End of an era? Saturday’s decision loss to Ugas may signal the end of Manny Pacquiao’s illustrious boxing career.

Yordenis Ugás v Manny Pacquiao boxing news Photo by Ethan Miller/Getty Images

Combat sports are notoriously cruel to fighters who stick around too long, and that’s just as true for legends and G.O.A.T.s as it is for simple journeymen. Last night (Sat., Aug. 21, 2021), 42-year-old Manny Pacquiao showed his age in a decision loss to 35-year-old Yordenis Ugas, who retained his WBA (Super) Welterweight title.

Pacquiao started out strong, but lost steam in the second half of the fight, leading to a 115-113 116-112 116-112 scorecard. Ugas used his long reach and jab to keep the aggressive Pacquiao at bay, landing numerous big right hands that overshadowed Manny’s less effective volume. It was a clear-cut win that had many questioning Pacquiao’s fighting future ... “Pac-Man” included.

“In the future, you might not see Manny Pacquiao again fight in the ring,” Pacquiao said during the post fight press conference (via Bloody Elbow). “I don’t know. But, for how many decades, I’m happy with what I’ve done in boxing. I contributed a record and brought boxing to the top, and especially, brought honor to my country, the Filipino people.”

“Whether there’s a purse or not, in my heart, I want to fight. I want to continue fighting. But the thing is, I also have to consider my body. I have to consider my work [as a politician] back in my country. There are a lot of things I need to accomplish and to help people. And I want to be an inspiration to all the people.”

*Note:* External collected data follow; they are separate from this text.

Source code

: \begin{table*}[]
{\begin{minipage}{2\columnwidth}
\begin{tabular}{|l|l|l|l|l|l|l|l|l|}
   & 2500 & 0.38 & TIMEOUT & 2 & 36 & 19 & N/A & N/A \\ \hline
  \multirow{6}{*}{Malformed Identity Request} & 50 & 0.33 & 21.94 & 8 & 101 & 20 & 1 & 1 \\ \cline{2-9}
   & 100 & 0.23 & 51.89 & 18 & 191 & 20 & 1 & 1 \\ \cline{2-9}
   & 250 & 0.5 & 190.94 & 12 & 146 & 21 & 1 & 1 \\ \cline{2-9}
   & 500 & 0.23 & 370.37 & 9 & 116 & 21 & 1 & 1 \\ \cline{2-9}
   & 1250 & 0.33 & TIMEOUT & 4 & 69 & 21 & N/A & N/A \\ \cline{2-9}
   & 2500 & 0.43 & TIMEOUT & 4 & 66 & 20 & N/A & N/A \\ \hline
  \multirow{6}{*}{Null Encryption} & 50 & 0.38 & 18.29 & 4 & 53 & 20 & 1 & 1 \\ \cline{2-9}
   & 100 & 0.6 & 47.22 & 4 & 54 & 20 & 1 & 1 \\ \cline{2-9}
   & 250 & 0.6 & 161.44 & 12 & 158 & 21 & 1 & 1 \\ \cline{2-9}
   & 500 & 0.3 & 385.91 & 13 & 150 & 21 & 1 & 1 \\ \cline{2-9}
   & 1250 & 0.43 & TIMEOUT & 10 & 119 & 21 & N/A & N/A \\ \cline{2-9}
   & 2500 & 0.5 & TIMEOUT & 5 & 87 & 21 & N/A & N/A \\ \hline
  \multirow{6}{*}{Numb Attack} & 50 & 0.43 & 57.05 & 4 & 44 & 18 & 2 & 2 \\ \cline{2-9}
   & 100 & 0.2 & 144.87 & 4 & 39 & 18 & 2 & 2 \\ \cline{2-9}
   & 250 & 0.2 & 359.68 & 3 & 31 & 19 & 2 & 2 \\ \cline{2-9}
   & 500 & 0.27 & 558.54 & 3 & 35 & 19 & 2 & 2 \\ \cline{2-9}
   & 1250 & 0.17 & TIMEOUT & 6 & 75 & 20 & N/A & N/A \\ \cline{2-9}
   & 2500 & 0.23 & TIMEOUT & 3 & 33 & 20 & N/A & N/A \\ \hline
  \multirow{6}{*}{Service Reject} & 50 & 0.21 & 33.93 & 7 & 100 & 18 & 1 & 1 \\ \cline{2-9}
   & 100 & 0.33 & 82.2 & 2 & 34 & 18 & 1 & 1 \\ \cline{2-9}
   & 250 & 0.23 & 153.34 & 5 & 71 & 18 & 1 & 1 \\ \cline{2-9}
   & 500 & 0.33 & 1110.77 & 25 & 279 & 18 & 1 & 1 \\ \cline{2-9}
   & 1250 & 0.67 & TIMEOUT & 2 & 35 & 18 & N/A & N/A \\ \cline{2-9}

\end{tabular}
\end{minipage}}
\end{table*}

Pacquiao is 5-2 over the past five years, hardly a terrible record. But, when you have spent as much time at the very top of the sport, each loss is a blemish on a legacy ... one that Pacquiao is hoping is enough to see him become president of the Philippines in the future.

Pacquiao also elaborated on his post-fight comments regarding problems with his legs.

“I’m not saying this is my excuse, but both of my legs were cramping,” he said. “That’s why I could not move around. In the early days [of my career], I could easily move and outbox him. But, this time around, it was like my two legs were tight and hurting me in the second round until the 12th round. My mind and my heart were 100 percent, but my legs were cramping.

“Too much hard work, training,” he suggested as a culprit. “I ran in the mountains and did 32 rounds (in the gym) every day. I don’t know. But, we’re not young anymore.”

As for Ugas, he has designs on becoming the next unified welterweight champion.

“Now, the plan is to unify the title,” Ugas declared in the ring following his victory. “Everyone said he was the champion, now they know who the real champion is.”